**WHAT YOU WILL DO:**
Each line that includes the word "memx" should be copied from the records.

Saved entries:
Start of Block
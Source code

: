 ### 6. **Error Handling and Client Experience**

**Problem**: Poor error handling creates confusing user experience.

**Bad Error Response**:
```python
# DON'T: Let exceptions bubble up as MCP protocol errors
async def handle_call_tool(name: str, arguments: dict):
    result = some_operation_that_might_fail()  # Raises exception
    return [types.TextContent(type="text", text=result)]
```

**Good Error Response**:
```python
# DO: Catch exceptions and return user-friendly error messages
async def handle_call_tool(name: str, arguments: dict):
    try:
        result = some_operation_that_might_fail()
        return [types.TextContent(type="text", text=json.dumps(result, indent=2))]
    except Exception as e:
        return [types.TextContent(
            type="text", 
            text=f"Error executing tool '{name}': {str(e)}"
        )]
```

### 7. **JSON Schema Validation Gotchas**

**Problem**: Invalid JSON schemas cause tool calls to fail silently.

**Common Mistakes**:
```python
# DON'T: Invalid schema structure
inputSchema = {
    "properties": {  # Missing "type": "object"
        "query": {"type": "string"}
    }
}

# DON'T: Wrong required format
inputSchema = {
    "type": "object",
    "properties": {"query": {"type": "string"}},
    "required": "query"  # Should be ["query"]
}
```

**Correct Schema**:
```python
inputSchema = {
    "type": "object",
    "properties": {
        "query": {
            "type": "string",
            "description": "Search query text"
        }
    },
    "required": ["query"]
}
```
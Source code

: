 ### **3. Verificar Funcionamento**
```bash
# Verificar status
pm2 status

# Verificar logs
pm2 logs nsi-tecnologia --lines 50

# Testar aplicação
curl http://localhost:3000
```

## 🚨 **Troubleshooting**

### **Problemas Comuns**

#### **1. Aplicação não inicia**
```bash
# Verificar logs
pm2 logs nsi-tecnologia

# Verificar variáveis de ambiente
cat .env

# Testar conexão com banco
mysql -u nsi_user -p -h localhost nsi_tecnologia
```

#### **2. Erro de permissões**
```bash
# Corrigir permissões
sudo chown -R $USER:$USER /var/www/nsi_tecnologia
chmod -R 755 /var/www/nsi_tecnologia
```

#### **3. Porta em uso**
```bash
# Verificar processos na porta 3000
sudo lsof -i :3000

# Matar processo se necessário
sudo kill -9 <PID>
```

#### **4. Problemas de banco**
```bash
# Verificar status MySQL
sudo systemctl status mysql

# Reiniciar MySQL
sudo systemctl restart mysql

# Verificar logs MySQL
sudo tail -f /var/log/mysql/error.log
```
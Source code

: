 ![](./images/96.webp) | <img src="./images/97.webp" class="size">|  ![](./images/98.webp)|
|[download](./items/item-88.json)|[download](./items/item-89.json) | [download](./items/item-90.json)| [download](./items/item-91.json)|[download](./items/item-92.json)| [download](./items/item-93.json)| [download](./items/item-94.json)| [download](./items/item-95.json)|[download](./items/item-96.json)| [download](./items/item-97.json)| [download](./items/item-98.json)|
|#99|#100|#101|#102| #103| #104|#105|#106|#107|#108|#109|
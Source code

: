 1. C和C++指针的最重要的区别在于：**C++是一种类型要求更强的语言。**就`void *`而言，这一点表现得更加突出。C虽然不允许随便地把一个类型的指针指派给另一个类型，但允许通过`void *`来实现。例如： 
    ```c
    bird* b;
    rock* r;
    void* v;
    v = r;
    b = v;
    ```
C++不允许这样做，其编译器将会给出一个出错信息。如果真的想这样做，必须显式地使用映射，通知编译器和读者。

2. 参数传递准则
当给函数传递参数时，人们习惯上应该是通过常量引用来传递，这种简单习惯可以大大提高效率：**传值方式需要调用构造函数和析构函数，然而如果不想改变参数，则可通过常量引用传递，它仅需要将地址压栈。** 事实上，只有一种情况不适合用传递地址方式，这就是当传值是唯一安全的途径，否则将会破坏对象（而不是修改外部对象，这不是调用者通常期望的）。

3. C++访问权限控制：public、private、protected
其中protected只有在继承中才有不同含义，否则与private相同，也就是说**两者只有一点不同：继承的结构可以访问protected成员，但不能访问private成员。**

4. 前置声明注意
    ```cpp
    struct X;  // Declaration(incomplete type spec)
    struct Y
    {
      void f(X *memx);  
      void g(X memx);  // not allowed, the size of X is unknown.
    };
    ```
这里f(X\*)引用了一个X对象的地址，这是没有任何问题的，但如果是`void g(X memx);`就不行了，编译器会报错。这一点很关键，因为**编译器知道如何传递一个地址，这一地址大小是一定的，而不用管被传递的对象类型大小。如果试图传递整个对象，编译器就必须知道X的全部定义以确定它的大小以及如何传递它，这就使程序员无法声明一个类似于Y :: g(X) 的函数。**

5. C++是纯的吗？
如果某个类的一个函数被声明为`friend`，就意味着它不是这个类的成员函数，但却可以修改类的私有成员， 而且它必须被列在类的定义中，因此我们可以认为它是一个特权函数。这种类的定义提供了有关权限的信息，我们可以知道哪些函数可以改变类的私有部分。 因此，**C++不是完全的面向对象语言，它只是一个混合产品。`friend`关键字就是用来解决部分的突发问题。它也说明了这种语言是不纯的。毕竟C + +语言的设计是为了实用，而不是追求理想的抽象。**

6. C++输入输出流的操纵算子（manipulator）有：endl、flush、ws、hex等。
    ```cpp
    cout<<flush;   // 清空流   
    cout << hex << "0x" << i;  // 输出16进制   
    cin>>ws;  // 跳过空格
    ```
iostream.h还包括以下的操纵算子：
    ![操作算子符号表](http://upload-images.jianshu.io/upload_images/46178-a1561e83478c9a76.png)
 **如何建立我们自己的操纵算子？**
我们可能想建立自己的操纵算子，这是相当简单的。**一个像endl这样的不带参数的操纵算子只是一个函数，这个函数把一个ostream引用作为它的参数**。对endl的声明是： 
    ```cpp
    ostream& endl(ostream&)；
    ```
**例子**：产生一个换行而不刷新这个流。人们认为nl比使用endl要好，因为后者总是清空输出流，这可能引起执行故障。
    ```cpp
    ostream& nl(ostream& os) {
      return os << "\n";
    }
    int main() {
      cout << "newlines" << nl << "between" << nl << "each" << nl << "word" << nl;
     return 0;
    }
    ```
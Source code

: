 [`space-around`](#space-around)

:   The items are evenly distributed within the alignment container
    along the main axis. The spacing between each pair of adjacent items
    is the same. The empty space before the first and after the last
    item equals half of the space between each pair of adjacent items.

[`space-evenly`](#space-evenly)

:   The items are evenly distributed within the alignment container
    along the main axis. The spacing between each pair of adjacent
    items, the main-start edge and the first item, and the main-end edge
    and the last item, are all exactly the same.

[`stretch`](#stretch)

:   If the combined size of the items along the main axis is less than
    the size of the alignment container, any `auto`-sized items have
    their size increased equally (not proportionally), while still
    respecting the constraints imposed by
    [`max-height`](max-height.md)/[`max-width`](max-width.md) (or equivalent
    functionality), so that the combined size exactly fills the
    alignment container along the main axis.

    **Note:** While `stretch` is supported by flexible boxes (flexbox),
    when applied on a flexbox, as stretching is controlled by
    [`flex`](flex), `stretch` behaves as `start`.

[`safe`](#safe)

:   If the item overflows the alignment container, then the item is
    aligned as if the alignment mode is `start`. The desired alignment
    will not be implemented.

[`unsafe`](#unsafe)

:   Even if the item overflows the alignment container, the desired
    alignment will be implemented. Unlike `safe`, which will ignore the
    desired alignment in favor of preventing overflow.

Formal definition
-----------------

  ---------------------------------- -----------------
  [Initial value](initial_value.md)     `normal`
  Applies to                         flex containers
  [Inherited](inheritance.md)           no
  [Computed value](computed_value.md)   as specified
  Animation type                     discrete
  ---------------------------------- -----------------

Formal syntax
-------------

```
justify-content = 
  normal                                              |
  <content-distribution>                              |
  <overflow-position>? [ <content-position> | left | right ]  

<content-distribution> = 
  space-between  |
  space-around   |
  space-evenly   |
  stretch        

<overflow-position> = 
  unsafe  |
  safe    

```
End of Block
**REPLY:**
      void f(X *memx);  
      void g(X memx);  // not allowed, the size of X is unknown.
这里f(X\*)引用了一个X对象的地址，这是没有任何问题的，但如果是`void g(X memx);`就不行了，编译器会报错。这一点很关键，因为**编译器知道如何传递一个地址，这一地址大小是一定的，而不用管被传递的对象类型大小。如果试图传递整个对象，编译器就必须知道X的全部定义以确定它的大小以及如何传递它，这就使程序员无法声明一个类似于Y :: g(X) 的函数。**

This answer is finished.